Doğu Anadolu’nun yüksek dağlık bölgelerinde yaşayan yüzlerce aile, geçimlerini sağlamak için doğanın sunduğu değerli bir bitkiyi toplamak üzere her gün 5 saatlik zorlu bir yürüyüşe çıkıyor. Bu bitki, tıbbi ve gastronomik faydalarıyla dikkat çeken bir tür dağ kekiğidir. Kilosu 250 liraya kadar satılan dağ kekiklerinin toplanması, birçok ailenin ekonomik zorluklarını aşmalarına yardımcı oluyor. Ancak bu bitkinin toplanma süreci, sadece fiziksel bir mücadele değil, aynı zamanda bölgedeki sosyal ve ekonomik dinamiklerle ilgili de önemli veriler sunuyor.

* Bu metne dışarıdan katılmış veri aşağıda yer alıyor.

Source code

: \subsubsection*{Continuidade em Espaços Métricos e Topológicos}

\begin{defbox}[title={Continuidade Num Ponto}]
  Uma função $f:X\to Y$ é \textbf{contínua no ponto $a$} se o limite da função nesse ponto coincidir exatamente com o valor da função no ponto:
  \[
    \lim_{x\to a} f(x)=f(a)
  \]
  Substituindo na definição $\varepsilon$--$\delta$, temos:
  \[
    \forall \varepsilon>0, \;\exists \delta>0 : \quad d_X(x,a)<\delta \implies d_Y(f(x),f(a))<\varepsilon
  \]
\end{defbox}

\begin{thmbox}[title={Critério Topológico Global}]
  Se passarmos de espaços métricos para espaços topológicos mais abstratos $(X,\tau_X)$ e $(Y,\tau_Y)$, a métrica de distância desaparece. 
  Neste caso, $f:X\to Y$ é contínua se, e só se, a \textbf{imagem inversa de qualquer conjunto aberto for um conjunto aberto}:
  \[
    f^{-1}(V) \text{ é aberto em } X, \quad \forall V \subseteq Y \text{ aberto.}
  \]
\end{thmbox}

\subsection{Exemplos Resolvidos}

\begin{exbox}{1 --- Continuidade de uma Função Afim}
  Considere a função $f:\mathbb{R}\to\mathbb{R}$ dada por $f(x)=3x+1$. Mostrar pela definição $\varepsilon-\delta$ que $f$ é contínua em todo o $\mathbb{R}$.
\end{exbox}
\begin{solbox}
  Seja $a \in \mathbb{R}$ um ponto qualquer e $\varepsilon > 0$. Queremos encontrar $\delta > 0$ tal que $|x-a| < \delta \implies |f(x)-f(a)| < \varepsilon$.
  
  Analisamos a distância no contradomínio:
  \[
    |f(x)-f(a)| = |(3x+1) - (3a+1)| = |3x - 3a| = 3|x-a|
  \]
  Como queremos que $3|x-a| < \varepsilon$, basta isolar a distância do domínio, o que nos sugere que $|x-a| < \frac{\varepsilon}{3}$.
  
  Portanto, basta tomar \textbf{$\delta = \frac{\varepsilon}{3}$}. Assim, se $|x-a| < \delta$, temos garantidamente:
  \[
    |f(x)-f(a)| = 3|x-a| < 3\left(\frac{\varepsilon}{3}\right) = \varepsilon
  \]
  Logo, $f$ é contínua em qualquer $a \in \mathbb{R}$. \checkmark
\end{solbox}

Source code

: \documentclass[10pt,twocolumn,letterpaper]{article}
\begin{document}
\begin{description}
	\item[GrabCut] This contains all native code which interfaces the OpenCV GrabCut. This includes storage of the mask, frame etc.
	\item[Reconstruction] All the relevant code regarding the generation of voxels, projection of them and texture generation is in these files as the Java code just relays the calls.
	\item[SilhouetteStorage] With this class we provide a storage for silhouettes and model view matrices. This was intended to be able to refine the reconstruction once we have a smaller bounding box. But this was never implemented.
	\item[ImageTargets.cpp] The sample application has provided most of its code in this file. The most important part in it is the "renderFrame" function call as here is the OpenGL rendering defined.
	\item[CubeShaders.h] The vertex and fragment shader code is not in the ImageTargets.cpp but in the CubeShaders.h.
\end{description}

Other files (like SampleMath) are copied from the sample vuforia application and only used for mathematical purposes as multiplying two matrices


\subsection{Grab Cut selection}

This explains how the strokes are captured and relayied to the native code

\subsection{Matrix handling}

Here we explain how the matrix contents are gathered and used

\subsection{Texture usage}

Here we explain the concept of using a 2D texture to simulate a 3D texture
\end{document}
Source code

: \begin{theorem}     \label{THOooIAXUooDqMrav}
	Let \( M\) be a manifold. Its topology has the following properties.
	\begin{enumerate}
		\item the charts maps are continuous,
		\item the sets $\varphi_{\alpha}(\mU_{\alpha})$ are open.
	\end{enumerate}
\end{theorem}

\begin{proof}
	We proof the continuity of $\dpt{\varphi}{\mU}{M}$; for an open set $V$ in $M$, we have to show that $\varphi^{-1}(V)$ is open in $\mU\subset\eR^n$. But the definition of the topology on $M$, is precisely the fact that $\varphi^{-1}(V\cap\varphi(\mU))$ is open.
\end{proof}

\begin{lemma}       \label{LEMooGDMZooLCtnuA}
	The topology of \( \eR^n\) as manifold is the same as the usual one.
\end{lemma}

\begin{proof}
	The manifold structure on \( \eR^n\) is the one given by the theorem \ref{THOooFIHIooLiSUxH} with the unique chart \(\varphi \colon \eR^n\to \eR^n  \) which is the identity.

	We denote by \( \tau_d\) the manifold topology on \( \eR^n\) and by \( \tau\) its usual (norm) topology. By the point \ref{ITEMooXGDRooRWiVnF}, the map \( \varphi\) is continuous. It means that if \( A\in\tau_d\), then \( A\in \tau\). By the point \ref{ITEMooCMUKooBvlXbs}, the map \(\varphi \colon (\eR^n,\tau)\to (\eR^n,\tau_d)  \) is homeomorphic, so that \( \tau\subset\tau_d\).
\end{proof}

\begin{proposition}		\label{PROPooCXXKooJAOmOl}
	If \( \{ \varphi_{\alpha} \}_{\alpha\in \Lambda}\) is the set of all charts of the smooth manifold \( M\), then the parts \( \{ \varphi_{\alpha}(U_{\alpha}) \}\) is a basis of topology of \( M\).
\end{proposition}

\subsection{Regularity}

Dağ kekiği, bölge halkı için sadece bir bitki değil, aynı zamanda önemli bir geçim kaynağı haline gelmiştir. İlkbahar ve yaz aylarında özellikle dağlık alanlarda yetişen bu bitki, doğal ortamda kendiliğinden bitiyor ve insanlar tarafından toplanmayı bekliyor. Aileler, her sabah güneşin doğuşuyla birlikte yola çıkıyor ve gün boyunca bu değerli bitkiyi toplamak için zorlu bir maratona katılıyor. Yüksek fiyatı, bu bitkinin nadirliği ve sağlığa faydaları nedeniyle, pek çok kişi için geçimlerinin büyük bir parçasını oluşturuyor. Özellikle şehirlerde artan talep, dağ kekiğinin değerinin yükselmesine de katkı sağlıyor.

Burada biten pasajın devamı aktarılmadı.